#### Work instruction
Would you please transcribe, exactly as written, the lines of the entries below starting at the one that holds "develop filha da main." and ending at the one that holds "43: numero da estória", both included?

Stored data

»»

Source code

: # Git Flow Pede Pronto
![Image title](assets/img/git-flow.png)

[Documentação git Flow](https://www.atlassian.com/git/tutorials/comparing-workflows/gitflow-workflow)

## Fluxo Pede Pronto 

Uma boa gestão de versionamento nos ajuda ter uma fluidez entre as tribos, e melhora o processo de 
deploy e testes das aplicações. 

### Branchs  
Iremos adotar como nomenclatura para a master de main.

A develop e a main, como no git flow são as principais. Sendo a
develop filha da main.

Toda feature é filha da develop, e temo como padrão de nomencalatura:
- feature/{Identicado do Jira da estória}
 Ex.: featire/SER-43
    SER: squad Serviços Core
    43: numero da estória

««
»»

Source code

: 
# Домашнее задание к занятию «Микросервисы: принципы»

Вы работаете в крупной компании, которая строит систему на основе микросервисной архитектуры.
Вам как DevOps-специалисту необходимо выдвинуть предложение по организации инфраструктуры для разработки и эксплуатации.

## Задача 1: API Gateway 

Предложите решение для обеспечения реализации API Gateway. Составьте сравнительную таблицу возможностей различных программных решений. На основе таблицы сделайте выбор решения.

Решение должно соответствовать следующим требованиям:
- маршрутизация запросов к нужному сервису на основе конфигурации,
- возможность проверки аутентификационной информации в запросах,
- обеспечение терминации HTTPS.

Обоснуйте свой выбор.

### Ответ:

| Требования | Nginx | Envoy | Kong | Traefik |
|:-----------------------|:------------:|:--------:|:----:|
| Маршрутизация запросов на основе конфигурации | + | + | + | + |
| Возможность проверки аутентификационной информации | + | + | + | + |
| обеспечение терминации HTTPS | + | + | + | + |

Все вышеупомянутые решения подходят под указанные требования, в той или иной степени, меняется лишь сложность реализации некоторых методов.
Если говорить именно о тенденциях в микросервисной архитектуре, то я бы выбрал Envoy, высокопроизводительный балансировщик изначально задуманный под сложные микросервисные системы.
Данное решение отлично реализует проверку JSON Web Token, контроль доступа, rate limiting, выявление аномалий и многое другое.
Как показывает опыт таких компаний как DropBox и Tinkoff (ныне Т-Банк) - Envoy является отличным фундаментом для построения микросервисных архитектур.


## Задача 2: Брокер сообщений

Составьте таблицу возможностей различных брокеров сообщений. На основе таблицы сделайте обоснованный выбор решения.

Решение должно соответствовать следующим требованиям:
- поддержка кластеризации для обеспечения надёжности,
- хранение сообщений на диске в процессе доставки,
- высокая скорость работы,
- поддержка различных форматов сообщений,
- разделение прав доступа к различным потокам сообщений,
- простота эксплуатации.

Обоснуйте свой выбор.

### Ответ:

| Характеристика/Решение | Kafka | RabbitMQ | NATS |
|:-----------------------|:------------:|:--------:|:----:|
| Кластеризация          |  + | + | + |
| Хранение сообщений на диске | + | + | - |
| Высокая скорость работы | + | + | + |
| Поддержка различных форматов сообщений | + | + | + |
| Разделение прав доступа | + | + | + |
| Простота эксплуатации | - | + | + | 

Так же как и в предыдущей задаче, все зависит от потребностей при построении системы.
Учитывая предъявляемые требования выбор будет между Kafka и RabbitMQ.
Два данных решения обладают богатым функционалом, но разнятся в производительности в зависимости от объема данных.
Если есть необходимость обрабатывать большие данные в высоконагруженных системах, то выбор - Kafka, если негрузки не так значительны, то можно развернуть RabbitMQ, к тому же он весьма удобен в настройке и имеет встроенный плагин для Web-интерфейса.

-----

««

#### Task solution
develop filha da main.

Toda feature é filha da develop, e temo como padrão de nomencalatura:
- feature/{Identicado do Jira da estória}
 Ex.: featire/SER-43
    SER: squad Serviços Core
    43: numero da estória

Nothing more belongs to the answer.